- REQUIREMENT
Identify all lines below that hold "shown" and collect them.

- Rendered images with source text
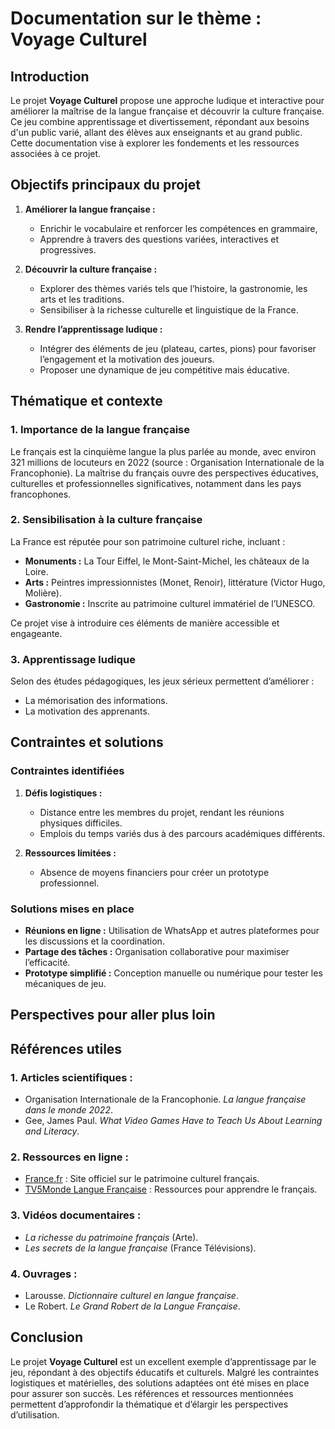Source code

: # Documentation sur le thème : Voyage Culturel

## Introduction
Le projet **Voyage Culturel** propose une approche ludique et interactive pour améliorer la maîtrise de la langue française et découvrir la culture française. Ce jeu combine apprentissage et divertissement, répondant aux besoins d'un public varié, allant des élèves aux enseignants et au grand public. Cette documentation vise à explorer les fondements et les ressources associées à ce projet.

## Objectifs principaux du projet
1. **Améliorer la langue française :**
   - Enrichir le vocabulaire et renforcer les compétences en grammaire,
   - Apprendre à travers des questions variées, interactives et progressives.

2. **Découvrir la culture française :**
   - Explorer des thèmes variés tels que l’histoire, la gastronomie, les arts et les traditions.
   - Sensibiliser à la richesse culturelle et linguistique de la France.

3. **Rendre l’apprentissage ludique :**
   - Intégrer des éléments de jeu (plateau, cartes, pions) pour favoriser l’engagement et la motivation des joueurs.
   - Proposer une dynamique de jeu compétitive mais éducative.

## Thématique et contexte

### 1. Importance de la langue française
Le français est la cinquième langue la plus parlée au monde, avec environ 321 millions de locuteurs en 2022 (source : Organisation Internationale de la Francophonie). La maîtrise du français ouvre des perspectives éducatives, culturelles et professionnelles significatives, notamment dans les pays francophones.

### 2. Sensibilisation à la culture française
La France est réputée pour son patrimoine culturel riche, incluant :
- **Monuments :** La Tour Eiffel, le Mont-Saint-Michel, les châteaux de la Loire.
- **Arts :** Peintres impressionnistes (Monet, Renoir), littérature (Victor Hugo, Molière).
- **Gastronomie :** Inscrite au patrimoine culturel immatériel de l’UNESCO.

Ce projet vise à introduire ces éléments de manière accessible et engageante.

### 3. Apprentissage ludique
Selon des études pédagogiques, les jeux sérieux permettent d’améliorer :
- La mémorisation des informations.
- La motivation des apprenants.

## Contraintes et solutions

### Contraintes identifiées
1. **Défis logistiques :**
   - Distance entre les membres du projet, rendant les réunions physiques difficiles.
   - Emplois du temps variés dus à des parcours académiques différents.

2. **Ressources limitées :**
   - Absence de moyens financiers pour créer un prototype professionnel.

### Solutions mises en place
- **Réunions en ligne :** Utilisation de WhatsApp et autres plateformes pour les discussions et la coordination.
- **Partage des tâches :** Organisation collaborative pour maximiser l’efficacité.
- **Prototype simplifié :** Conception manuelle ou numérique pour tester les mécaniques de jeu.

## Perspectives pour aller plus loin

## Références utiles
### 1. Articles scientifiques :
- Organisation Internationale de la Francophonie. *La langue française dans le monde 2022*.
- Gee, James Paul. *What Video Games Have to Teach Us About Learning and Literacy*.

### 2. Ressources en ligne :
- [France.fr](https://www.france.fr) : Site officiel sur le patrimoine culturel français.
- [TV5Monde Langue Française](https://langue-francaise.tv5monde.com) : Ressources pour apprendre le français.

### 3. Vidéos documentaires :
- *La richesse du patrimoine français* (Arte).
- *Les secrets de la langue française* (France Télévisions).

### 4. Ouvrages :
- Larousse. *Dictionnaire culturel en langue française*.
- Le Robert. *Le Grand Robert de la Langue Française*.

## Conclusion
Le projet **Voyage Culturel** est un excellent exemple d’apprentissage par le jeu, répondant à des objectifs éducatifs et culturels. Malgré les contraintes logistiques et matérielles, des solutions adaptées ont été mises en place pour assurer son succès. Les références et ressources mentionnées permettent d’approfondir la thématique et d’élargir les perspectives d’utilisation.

---

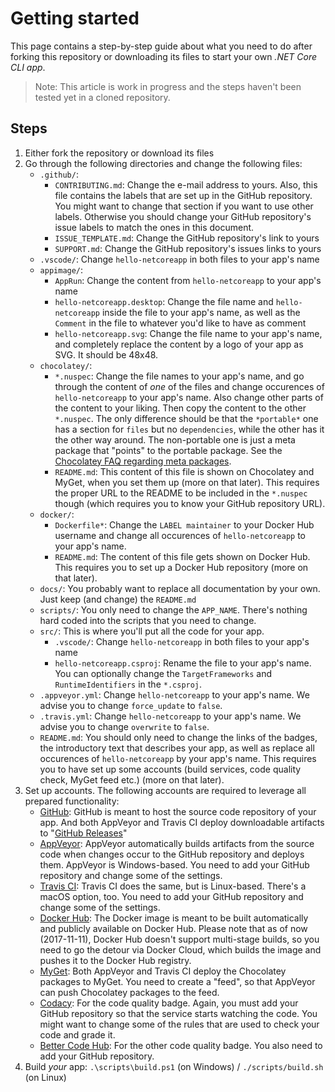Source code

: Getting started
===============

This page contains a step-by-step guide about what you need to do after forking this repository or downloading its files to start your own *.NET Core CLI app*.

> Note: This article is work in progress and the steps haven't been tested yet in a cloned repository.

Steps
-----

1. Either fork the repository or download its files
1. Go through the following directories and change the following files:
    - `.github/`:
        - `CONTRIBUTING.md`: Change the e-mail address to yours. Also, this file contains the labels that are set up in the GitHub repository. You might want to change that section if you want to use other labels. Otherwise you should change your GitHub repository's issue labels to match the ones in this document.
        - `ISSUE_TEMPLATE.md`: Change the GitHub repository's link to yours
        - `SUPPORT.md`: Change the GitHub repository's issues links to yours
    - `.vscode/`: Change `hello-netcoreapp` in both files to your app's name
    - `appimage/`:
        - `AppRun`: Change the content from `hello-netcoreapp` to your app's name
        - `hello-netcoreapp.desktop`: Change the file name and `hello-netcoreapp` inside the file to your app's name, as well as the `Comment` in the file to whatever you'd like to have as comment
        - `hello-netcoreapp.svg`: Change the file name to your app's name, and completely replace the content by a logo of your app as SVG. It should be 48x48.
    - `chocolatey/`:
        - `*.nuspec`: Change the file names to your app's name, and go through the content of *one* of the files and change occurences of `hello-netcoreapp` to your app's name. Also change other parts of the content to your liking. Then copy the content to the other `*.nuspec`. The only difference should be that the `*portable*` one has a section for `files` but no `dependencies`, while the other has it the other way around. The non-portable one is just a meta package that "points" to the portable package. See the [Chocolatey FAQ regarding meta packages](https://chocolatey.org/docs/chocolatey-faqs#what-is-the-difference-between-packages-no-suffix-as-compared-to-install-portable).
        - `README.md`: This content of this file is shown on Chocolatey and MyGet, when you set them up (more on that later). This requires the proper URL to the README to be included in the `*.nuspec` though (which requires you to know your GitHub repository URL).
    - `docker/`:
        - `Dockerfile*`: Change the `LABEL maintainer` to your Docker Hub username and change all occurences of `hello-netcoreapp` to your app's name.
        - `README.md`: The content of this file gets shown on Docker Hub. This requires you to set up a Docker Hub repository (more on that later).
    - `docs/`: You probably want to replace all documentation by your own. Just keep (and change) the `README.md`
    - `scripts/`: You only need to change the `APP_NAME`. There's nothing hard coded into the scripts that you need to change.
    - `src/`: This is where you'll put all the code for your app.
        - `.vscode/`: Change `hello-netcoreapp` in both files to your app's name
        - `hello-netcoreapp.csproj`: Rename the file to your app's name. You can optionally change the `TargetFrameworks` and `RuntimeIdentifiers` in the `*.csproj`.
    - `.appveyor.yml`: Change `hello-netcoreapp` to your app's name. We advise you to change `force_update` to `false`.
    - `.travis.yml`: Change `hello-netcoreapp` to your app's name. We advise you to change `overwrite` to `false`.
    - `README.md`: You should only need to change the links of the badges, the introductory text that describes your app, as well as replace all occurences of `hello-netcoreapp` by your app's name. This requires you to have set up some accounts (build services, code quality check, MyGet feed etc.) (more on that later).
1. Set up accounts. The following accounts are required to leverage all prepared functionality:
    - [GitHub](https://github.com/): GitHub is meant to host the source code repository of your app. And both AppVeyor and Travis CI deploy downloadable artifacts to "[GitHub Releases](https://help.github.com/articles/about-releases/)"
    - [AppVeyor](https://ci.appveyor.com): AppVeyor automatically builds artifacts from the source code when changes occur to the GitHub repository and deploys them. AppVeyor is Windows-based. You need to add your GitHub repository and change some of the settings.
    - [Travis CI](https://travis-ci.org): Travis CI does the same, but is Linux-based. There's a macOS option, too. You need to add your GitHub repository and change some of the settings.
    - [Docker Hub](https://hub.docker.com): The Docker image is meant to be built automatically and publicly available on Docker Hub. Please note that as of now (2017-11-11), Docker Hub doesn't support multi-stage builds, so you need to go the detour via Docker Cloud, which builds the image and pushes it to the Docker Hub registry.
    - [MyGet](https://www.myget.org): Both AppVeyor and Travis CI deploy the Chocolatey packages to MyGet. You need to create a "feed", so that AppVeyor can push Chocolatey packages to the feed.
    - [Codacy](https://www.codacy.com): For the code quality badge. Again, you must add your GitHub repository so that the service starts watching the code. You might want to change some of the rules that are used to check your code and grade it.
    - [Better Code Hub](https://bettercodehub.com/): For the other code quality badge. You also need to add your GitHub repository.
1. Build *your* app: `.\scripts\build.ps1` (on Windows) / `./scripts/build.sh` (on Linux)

- SOLUTION FOR THIS TASK
        - `README.md`: This content of this file is shown on Chocolatey and MyGet, when you set them up (more on that later). This requires the proper URL to the README to be included in the `*.nuspec` though (which requires you to know your GitHub repository URL).
        - `README.md`: The content of this file gets shown on Docker Hub. This requires you to set up a Docker Hub repository (more on that later).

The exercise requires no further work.